It is possible to feel some sympathy for Mrs Blair, who had no time to consider before launching into a Beatles song, while also thinking that the incident was inappropriate in the midst of such sombre events - the suicide of Dr David Kelly and its aftermath - at home. Her performance came before news of the savage gun battle in Mosul that ended the lives of Uday, Qusay and Mustafa Hussein, but it reinforces the impression that leading figures in the Government simply do not know how to react to violent death. The Prime Minister should have resisted the request, just as the Defence Secretary, Geoff Hoon, should have thought twice before attending a grand prix last weekend, only two days after Dr Kelly, a scientist in his department, was found dead.

By the end of the week, after a bruising press conference from which he had to be rescued by Mr Straw, Mr Hoon looked chastened. So he should, but by then his boss and the American president were creating widespread revulsion by openly gloating over the deaths in Iraq.
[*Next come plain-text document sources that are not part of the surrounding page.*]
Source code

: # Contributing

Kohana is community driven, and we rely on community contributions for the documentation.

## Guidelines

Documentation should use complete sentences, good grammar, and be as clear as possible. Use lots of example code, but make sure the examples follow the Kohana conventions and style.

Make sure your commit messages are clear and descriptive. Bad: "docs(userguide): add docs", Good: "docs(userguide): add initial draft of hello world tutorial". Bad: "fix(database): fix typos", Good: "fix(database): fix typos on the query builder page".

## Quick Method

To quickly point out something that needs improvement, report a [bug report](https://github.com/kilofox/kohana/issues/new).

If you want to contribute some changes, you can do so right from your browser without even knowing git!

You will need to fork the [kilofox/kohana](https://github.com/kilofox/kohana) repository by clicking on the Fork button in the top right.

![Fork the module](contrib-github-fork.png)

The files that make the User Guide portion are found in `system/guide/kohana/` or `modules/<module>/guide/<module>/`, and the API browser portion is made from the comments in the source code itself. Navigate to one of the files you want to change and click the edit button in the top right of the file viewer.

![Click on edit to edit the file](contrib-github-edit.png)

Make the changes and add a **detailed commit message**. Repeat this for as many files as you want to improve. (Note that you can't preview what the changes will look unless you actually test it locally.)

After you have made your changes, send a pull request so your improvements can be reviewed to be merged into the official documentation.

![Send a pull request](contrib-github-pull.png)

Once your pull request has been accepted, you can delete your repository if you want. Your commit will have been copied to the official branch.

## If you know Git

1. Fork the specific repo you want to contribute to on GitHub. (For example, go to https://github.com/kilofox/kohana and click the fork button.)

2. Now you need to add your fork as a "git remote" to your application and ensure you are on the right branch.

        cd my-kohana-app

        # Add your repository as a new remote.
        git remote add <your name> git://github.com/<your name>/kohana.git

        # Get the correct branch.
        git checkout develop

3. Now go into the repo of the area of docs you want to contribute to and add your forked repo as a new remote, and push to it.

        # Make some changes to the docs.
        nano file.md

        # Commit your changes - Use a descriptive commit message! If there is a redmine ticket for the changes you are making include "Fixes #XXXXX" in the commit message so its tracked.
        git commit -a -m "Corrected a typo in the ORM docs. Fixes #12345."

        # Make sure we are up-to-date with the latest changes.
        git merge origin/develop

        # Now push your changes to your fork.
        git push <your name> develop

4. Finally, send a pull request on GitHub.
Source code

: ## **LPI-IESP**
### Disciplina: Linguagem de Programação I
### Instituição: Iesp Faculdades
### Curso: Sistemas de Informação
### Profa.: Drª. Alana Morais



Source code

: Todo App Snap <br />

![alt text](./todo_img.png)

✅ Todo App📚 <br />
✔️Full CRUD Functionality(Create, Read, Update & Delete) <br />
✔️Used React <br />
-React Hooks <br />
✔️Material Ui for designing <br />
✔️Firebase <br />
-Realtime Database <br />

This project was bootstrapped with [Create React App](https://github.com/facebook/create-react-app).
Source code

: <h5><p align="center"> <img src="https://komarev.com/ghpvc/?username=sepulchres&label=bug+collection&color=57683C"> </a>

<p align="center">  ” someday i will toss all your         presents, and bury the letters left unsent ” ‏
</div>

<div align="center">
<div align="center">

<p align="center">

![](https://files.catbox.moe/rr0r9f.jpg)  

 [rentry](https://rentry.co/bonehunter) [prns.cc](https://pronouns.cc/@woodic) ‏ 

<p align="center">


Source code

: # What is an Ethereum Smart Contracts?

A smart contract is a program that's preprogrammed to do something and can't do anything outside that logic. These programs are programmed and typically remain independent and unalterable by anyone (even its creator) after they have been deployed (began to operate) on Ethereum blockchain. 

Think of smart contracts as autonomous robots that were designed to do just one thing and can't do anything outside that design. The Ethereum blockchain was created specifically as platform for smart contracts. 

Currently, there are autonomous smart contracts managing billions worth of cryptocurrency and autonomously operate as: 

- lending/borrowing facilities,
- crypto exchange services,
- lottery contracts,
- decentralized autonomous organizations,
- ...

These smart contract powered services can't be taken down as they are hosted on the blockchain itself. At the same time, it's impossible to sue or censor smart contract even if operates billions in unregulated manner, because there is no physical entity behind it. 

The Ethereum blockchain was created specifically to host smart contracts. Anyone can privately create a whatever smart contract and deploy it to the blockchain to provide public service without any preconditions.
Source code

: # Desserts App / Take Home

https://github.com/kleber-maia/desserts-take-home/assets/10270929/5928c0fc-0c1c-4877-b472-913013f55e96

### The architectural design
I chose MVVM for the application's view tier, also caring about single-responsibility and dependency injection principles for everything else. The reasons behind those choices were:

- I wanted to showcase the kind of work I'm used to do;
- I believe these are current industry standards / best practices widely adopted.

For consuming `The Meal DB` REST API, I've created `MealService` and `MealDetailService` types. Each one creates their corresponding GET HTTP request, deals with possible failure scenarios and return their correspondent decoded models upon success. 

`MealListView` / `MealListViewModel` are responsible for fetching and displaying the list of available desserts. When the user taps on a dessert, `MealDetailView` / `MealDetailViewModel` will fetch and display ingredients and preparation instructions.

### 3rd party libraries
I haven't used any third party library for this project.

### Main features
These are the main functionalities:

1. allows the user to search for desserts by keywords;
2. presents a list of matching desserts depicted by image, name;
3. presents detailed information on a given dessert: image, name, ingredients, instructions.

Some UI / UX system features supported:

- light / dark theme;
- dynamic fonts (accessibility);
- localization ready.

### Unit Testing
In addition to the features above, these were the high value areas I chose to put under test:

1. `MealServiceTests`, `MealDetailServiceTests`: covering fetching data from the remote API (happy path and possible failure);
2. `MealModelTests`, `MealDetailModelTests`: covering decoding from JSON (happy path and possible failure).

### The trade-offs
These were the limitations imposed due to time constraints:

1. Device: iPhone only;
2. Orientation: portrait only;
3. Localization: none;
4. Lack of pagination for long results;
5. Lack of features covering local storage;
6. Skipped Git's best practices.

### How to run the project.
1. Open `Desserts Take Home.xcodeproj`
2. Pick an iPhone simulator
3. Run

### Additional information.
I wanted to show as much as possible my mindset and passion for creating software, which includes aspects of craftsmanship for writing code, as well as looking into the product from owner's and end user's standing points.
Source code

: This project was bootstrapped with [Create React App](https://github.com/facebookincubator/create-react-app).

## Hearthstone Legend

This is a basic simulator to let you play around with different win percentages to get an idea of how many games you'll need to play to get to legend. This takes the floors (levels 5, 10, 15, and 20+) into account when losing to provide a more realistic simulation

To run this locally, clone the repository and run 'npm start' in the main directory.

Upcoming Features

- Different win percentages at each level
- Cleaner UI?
At times like this, it is impossible not to recall that Mr Blair and his US counterpart are Christians and to observe that their response to recent events has a distinct whiff about it of Old Testament vengeance. This is not to suggest that the Hussein brothers were nice people, but it is to question both the morality of rejoicing over fallen enemies and Donald Rumsfeld's decision to release gruesome photographs of the dead men to the world's press.

Has the US Defence Secretary forgotten the outrage that followed the parading on television of the corpses of American soldiers by the Somali warlord Mohammed Aideed in 1993? It was that single act which turned the American public decisively against overseas intervention in Africa, and made President Clinton unwilling to send US troops to halt the massacres in Rwanda only a year later. Rumsfeld's appalling decision is not even likely to have the desired effect: on Friday, as doubt was cast on the identity of the corpses, the Americans allowed camera crews to film them, after engaging in a macabre exercise to "restore" the faces and make them look more like Saddam's hated sons.

The fact that Americans forces stormed the villa where the men were hiding, as if they were taking part in a wild west shoot-out, has spawned dozens of conspiracy theories. If the coalition remains convinced about the existence of Saddam's weapons of mass destruction, why did it not try harder to capture and interrogate his younger son and designated heir, Qusay? It may be that the brothers would have resisted a long siege, but that is no excuse for not making every effort to persuade them to surrender. Justice, which means putting people on trial for crimes against humanity and forcing them to confront the families of their victims, is always preferable to retribution.

Mr Bush and Mr Blair may inhabit a world of Manichean certainties, where Saddam Hussein and his family represent an "evil" regime and deserve what is coming to them. But it is worth recalling that the British and American governments, at the end of the Second World War, chose to put leading Nazis on trial instead of subjecting them to summary execution. Mr Bush and Mr Blair seem to be regressing in moral terms, and some Middle Easterners are already starting to suggest that there is one rule for Europeans (and, of course, Americans) and another for Arabs.

"I am not rejoicing," Mr Straw said pointedly on Wednesday, even though he went on to describe the dead brothers as psychopaths. He at least seems to be aware that the moment we start exulting in violent death, we lose a bit of our own humanity.